Institutional resilience: It is already clear that mastering volatility will be key to thriving in the global era. Institutions will prosper when they are able to remain resilient and sustain contribution through tough and uncertain moments. Institutional resilience is of course a much more diffuse target than bibliometric output, but it is a phenomenon that is reasonably well articulated, is evidently important, and can be developed.
Impactful research: The value and impact rather than just the quantum or quality of research will be important. Tighter financials coupled with greater community expectations will lead institutions to sharpen the scope of their research portfolios. This carries the risk of short-sighted swerving towards easy pay-offs, and care will be required to ensure that meaningful and less flashy fields are not ignored or discarded. The key to helping institutions navigate such trade-offs will be the formation of a cogent set of success indicators.
Engaging students: Student markets will change, and successful institutions will reshape their networks and partnerships to service new pipelines, provision modalities and parcels of content. Intra-Asian, online and emerging country demand is growing. Maturing higher education systems, particularly in Asia, will compete against already dominant systems. Success in this area is signposted in obvious ways by student flows, although may be indexed as well by the nature and gravitation of broader institutional plays.
Cultivating staff: Ultimately, although technology always looks fancy, it is academic and professional staff who deliver value for higher education. In the global era, institutions that engage staff in delivering publicly valuable projects are likely to be the most successful. This seems obvious, and is automatic in many professions, though it applies across the board and rests not on individuals but on underlying cultures and values.
Productive partnerships: All kinds of industry partnerships and joint ventures will be vital in years to come, not just in terms of research but for the core teaching and learning business. Doing everything in-house with uber-faculty is increasingly being seen as insufficient and inefficient. The health of industry and service partnerships is therefore increasingly an indicator of any institution’s capacity to deliver.
Smart specialisation: As the “international era” gained momentum, so too did single-minded obsessions about chasing a reasonably uniform kind of institutional image. Conversely, pursuing diverse aims, particularly via smart specialisation, will help each institution enact its distinguishing form of brilliance.

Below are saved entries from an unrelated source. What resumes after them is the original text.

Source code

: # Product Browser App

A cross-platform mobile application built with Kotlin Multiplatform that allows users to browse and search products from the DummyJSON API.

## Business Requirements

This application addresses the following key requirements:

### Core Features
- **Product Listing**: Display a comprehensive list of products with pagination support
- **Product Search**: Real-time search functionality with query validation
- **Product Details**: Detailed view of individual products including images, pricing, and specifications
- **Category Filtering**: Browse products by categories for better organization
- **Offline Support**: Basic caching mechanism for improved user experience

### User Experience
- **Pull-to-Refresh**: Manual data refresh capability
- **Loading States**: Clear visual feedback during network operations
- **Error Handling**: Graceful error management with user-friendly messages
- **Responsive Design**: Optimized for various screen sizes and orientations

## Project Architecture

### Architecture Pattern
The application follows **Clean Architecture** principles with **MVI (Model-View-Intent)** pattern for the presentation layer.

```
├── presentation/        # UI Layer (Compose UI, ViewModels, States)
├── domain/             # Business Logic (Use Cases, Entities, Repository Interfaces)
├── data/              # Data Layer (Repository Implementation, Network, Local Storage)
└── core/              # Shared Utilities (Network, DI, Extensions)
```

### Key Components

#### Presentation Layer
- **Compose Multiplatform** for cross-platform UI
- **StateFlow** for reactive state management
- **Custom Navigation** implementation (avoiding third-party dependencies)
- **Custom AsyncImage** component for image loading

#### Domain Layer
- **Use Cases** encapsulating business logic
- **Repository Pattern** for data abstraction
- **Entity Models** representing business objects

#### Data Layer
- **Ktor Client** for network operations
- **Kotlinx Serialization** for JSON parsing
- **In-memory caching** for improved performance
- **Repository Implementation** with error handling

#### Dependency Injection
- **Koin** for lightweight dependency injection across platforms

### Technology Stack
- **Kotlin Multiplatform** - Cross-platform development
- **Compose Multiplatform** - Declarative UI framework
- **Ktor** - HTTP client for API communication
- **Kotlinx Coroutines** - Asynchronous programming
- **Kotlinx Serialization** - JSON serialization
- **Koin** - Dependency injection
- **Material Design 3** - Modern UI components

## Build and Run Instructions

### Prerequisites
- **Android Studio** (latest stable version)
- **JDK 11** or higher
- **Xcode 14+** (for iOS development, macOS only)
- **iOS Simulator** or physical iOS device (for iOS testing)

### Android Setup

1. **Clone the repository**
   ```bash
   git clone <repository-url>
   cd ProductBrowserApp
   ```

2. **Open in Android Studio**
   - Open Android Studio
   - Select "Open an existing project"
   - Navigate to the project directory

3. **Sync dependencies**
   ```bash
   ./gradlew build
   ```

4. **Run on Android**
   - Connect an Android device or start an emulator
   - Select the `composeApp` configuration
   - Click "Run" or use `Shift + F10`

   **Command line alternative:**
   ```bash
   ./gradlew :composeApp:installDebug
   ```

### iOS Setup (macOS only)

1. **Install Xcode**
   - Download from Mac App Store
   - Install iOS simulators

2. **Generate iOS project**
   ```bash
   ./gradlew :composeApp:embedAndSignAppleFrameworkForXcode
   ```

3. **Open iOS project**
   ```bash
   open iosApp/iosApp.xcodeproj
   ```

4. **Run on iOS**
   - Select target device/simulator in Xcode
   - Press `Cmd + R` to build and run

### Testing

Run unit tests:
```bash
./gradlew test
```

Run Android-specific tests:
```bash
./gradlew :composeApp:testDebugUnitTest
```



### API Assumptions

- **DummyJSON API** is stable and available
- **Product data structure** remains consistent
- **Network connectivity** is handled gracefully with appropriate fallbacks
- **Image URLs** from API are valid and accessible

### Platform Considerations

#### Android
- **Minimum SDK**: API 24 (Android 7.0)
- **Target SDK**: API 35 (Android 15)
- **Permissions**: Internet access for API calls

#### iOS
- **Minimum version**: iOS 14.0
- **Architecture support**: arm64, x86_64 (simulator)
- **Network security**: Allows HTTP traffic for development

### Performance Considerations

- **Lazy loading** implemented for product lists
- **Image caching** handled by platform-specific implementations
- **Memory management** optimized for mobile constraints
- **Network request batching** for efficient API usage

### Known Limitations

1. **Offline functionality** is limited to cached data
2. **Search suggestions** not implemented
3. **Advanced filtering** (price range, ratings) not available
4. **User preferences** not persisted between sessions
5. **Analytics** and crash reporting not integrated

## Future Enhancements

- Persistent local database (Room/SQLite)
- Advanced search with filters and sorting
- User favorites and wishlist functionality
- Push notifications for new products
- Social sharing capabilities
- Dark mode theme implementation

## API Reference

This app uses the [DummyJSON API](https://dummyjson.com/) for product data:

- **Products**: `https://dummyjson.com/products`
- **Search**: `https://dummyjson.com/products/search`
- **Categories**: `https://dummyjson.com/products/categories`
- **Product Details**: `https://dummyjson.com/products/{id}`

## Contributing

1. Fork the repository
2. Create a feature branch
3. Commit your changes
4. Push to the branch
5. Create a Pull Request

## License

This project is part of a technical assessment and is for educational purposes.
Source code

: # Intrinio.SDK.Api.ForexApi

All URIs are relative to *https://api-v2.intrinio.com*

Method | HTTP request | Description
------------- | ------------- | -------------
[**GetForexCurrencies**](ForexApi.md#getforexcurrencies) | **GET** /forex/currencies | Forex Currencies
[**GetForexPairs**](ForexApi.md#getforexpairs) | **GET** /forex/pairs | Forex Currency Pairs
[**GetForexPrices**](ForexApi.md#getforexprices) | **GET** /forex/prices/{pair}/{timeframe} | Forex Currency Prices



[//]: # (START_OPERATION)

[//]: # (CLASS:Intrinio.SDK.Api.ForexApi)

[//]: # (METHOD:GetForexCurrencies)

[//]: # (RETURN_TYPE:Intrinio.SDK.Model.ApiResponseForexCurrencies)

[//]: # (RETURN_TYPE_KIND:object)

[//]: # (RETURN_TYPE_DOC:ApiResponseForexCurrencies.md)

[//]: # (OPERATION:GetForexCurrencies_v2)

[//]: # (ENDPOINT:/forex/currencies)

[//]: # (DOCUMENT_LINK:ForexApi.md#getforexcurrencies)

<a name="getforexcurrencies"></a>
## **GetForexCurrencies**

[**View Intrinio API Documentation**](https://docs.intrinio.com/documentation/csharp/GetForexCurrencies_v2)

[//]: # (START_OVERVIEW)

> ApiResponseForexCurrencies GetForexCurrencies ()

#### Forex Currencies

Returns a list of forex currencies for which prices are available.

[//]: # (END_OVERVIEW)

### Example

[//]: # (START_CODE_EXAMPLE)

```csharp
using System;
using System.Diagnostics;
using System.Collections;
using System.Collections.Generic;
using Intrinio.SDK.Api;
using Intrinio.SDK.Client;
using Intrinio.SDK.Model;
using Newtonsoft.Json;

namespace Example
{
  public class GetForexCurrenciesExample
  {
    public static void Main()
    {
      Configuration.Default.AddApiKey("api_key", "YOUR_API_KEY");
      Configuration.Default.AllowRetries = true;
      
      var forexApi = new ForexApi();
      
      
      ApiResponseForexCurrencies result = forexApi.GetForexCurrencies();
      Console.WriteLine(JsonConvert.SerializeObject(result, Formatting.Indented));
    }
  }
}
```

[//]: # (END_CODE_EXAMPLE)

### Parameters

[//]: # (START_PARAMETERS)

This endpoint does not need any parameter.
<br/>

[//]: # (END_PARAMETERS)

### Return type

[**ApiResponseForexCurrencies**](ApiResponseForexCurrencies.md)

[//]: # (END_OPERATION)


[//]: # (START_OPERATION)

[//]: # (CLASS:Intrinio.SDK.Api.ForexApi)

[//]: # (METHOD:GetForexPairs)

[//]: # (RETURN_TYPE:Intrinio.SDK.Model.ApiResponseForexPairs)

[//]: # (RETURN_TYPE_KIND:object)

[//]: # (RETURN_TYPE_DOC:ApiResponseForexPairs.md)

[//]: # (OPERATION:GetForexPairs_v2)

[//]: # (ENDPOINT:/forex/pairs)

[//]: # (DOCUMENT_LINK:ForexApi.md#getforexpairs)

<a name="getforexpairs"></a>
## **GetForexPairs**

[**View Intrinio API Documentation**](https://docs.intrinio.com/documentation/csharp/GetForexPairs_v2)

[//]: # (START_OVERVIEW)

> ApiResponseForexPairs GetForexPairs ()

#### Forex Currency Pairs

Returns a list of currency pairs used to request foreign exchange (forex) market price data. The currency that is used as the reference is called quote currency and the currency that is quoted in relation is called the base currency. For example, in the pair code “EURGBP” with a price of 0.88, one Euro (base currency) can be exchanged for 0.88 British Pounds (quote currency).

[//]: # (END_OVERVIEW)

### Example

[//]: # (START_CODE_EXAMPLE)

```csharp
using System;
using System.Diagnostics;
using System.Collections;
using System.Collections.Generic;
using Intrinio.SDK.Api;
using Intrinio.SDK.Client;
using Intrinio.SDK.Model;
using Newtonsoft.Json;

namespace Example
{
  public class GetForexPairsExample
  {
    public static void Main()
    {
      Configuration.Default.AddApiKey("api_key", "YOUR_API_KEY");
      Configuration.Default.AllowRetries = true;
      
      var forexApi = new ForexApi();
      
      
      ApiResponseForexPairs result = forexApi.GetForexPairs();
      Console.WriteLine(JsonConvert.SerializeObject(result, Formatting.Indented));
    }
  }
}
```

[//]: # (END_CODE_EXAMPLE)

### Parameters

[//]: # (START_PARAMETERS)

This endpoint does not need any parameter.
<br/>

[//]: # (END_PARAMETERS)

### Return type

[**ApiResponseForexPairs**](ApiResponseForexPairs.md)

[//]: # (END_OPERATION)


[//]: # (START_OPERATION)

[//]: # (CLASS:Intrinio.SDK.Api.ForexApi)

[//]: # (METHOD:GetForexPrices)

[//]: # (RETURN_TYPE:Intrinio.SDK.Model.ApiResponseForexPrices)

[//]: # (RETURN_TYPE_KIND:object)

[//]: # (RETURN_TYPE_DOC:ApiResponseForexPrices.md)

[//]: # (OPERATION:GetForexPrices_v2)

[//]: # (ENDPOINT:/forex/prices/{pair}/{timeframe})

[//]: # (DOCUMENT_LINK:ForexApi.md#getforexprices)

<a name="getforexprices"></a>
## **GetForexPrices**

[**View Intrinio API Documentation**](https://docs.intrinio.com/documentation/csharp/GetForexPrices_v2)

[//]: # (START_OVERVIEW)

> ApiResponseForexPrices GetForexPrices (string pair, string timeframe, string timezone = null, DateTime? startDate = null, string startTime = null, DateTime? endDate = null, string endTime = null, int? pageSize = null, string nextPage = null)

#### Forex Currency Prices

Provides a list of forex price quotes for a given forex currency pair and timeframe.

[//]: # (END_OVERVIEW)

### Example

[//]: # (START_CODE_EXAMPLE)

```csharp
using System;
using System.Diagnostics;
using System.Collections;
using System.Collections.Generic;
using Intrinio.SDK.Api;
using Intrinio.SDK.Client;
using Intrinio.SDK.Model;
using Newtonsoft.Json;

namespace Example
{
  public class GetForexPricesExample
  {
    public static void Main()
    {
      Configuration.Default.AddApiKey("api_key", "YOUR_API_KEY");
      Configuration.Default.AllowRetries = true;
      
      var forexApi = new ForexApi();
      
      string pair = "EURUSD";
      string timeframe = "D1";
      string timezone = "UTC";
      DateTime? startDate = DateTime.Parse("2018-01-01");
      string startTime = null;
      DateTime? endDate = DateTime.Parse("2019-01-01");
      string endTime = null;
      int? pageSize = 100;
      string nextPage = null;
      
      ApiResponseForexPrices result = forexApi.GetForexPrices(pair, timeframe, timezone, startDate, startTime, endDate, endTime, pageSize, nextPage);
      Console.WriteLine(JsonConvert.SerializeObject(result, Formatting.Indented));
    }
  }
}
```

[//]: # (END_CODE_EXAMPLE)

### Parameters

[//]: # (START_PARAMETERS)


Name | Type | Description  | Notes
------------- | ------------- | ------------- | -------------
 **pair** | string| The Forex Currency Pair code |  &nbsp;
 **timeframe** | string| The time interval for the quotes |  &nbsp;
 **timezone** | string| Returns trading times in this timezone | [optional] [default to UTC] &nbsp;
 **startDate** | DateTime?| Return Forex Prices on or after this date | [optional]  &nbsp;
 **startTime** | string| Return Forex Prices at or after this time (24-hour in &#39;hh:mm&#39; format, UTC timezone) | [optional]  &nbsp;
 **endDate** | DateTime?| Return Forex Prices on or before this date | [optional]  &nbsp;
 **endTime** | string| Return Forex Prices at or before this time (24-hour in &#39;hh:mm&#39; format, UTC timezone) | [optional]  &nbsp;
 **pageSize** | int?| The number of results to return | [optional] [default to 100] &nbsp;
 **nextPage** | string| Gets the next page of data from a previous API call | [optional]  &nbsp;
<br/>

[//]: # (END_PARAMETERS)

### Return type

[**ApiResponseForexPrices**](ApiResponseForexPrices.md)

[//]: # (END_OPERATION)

Effective governance: All this needs astute leadership. Even though after years of research and innovation it remains unclear what this really means, it probably means leaders with academic, administrative and political expertise and authority. No one works alone, and effective leadership arrangements are required, including the formation of executive teams with balance and agility. This applies to governance too.
Academic integrity: Finally, academic integrity will play a growing role. Once upon a time, when a small number of global colleagues caught up to compare notes and standards, there was a reasonable amount of confidence in the integrity of teaching and learning. As higher education has expanded, and threats escalated, ensuring quality has required increasing complexity and infrastructure. Looking ahead, institutions will need to prove they have systems in place to assure the success they purport to deliver.
Hamish Coates is director of the higher education division at Tsinghua University and recently published Higher Education Design: Big deal partnerships, technologies and capabilities.